For example, this mentioned here: link.
I also saw this in my data.
I wonder – does anyone know a good reference where this is explained and justified more rigorously with some math and for some more-or-less wide class of processes?
Here are some plots:
Series with positive autocorrelation before differencing
Autocorrelation before differencing
Series after differencing
Autocorrelation after differencing
Best Answer
Take the simple white noise process $Z_t$, $EZ_t=0$, $cov(Z_t,Z_{t-h})=0$, for all $h\neq 0$. Now take its difference $Y_t=Z_{t}-Z_{t-1}$and calculate the first lag autocovariance:
$$cov(Y_t,Y_{t-1})=cov(Z_t-Z_{t-1},Z_{t-1}-Z_{t-2})=-cov(Z_{t-1},Z_{t-1})=-var(Z_t)$$
Hence $corr(Y_t,Y_{t-1})=-1/2.$ (Since $var(Y_t)=2var(Z_t)$).
Now for any (causal) stationary process $X_t$ there exists such a white noise process $Z_t$ and coefficients $\psi_j$ such that $X_t=\sum_{j=0}^{\infty}\psi_jZ_{t-j}$. This is courtesy of the Wold decomposition.
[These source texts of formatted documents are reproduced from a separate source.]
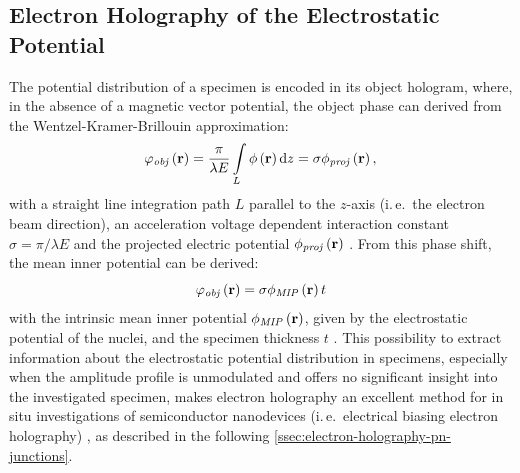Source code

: \subsection{Electron Holography of the Electrostatic Potential} \label{ssec:electron-holography-electrostatic-potential}
The potential distribution of a specimen is encoded in its object hologram, where, in the absence of a magnetic vector potential, the object phase can derived from the Wentzel-Kramer-Brillouin approximation:
\begin{equation}
  \label{eq:electron-holography-electrostatic-potential}
  \varphi_{\mathit{obj}}\left(\vb{r}\right) = \frac{\pi}{\lambda E}\int\limits_{L} \phi\left(\vb{r}\right) \dd{z} = \sigma \phi_{\mathit{proj}}\left(\vb{r}\right),
\end{equation}
with a straight line integration path $L$ parallel to the $z$-axis (i.\,e.\ the electron beam direction), an acceleration voltage dependent interaction constant $\sigma = \pi / \lambda E$ and the projected electric potential $\phi_{\mathit{proj}}\left(\vb{r}\right)$ \cite{Voelkl1999,Lehmann2002,Lichte2008}. From this phase shift, the mean inner potential can be derived:
\begin{equation}
  \label{eq:electron-holography-MIP}
  \varphi_{\mathit{obj}}\left(\vb{r}\right) = \sigma \phi_{\mathit{MIP}}\left(\vb{r}\right) t
\end{equation}
with the intrinsic mean inner potential $\phi_{\mathit{MIP}}\left(\vb{r}\right)$, given by the electrostatic potential of the nuclei, and the specimen thickness $t$ \cite{Voelkl1999,Lehmann2002,Lichte2008}. This possibility to extract information about the electrostatic potential distribution in specimens, especially when the amplitude profile is unmodulated and offers no significant insight into the investigated specimen, makes electron holography an excellent method for in situ investigations of semiconductor nanodevices (i.\,e.\ electrical biasing electron holography) \cite{Tonomura1987,Lehmann2002,Lichte2008}, as described in the following \cref{ssec:electron-holography-pn-junctions}.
Thus
$$cov(X_t,X_{t+h})=\sum_{j=0}^\infty\psi_j\psi_{j+h}$$
For the differenced version $Y_t=X_t-X_{t-1}$ we have
$$Y_{t}=Z_{t}+(\psi_1-1)Z_{t-1}+\sum_{j=2}(\psi_{j}-\psi_{j-1})Z_{t-j}$$
and
$$cov(Y_t,Y_{t-1})=\psi_1-1+\sum_{j=2}^{\infty}(\psi_{j}-\psi_{j-1})(\psi_{j-1}-\psi_{j-2})$$
Now more often than not the coefficients $\psi_j$ are decreasing and less than one. So we have that $\psi_1-1<0$ and is larger than remaining sum. This would be one (very obvious) explanation why the first covariance is negative. More can be said with more careful analysis of the terms of the sum, but I think I managed to convey the general idea.